Financial Management is the process of planning, organizing, directing, and controlling an organization’s financial resources to achieve its objectives and maximize its value. It involves making key decisions regarding investments, financing, and the distribution of profits to ensure the financial health and growth of the organization. The core goal of financial management is to effectively manage resources, balance risk and return, and support strategic business decisions that lead to long-term profitability and sustainability.

Effective financial management encompasses a wide range of activities, including budgeting, capital allocation, cash flow management, risk management, and optimizing the capital structure. It is essential for both large corporations and small businesses to have a robust financial management framework in place to guide decisions, enhance performance, and respond to market changes.

Syllabus of Financial Management

Course Objectives of Financial Management

This course aims to provide students with a basic understanding of important aspects of financial management and critically evaluate financial information. Students are introduced to concepts and tools that enable them to think critically about the financial opportunities and challenges faced by an organization. The course thus lays the foundation in students for further study in finance and equips them adequately to undertake financial decisions.

Course Description of Financial Management

This course will deal with the basics of financial management, especially, an introduction to financial management, the concept of capital structure, the effects of leverage, elementary knowledge of the theory of capital structure, dividend policy, long-term and short-term financing, working capital management, and elementary knowledge on special topics such as derivatives, financial distress, merger and acquisition. Through lectures, readings and case studies students learn the fundamentals of financial management and the skills and their application in financial decision-making.

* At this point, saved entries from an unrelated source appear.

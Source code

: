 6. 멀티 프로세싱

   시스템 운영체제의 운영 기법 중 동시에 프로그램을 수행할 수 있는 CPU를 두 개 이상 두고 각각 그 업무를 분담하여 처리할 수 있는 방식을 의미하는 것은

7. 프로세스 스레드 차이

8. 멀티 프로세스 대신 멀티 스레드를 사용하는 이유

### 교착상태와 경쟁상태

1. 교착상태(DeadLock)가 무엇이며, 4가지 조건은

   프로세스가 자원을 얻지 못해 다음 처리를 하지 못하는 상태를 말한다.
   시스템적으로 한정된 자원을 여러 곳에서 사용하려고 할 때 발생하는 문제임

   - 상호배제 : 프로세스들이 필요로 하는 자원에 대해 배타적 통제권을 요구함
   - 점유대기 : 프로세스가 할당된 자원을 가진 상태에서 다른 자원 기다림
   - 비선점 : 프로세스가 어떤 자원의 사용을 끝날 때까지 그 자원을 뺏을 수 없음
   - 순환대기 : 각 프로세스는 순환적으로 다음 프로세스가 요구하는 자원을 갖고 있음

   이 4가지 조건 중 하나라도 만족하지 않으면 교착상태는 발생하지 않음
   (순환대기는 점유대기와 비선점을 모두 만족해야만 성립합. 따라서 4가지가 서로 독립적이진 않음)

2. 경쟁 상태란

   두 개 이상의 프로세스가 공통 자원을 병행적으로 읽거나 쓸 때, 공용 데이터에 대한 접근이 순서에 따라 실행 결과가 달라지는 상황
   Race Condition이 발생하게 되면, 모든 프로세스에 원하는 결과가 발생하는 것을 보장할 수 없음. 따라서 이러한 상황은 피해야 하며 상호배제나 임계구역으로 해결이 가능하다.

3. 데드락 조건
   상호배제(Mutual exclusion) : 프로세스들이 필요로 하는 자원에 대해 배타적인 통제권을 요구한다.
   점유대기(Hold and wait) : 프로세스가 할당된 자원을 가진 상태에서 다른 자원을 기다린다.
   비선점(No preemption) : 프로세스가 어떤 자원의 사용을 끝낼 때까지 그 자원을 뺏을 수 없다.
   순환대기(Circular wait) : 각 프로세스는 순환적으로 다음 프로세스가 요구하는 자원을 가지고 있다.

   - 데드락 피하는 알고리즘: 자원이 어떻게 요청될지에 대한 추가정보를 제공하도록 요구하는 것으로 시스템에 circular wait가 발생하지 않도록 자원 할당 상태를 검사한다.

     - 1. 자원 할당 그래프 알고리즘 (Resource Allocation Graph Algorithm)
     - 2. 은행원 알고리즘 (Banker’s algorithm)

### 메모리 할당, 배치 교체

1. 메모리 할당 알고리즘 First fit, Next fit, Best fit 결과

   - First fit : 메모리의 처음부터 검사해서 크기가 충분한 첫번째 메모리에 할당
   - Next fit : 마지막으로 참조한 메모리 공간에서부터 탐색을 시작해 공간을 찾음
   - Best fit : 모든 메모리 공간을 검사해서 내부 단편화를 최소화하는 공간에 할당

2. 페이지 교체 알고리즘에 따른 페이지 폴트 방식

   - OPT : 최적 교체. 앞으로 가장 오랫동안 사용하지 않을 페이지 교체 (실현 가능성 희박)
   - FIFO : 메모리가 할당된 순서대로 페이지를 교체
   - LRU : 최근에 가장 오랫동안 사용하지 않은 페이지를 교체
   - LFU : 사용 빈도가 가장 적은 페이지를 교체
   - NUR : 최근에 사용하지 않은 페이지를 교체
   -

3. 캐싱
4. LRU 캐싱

Course Outcomes of Financial Management

By the end of this course, students should be able to:

  • understand the nature of financial management;
  • understand the basic concept and issues of capital structure, the effect of leverage; capital
  • structure theories, and dividend policy as a part of capital structure decisions;
  • identify the sources of long-term and short-term financing,and short-term financing policies, and be familiar with the concept of venture capital, public offering, and investment banking;
  • understand the concept of working capital and working capital management, and
  • components of working capital;
  • understand the concept of derivatives, and types of options, and gain the skill to calculate the
  • value of options; and understand the basic concept of financial distress, merger and acquisition, and
  • International aspect of it.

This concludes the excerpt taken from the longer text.